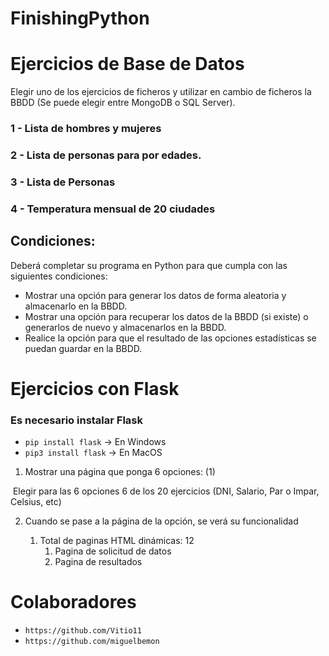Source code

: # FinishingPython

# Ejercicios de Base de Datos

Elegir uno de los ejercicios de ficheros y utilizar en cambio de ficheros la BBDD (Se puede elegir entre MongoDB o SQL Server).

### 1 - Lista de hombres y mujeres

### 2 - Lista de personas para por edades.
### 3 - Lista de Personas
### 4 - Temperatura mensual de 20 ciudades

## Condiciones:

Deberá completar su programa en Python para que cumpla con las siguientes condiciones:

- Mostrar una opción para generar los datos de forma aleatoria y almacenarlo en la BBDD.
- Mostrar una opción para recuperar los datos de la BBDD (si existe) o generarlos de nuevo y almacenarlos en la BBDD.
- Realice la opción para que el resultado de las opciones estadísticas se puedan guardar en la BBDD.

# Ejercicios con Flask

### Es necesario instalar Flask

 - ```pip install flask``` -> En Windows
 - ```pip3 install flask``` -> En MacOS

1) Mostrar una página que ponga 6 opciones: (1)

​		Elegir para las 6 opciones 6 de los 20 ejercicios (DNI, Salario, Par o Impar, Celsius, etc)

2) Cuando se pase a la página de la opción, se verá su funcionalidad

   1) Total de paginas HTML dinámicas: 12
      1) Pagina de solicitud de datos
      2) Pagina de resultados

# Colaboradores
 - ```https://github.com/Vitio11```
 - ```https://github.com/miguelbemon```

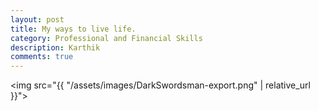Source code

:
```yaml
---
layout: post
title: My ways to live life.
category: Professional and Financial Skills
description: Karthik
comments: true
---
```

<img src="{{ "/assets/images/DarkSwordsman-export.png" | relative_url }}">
------------
**Exercise directions:** In the entries above, find each line with "opciones" and list it.

**Solution to this problem:**
- Realice la opción para que el resultado de las opciones estadísticas se puedan guardar en la BBDD.
1) Mostrar una página que ponga 6 opciones: (1)
​		Elegir para las 6 opciones 6 de los 20 ejercicios (DNI, Salario, Par o Impar, Celsius, etc)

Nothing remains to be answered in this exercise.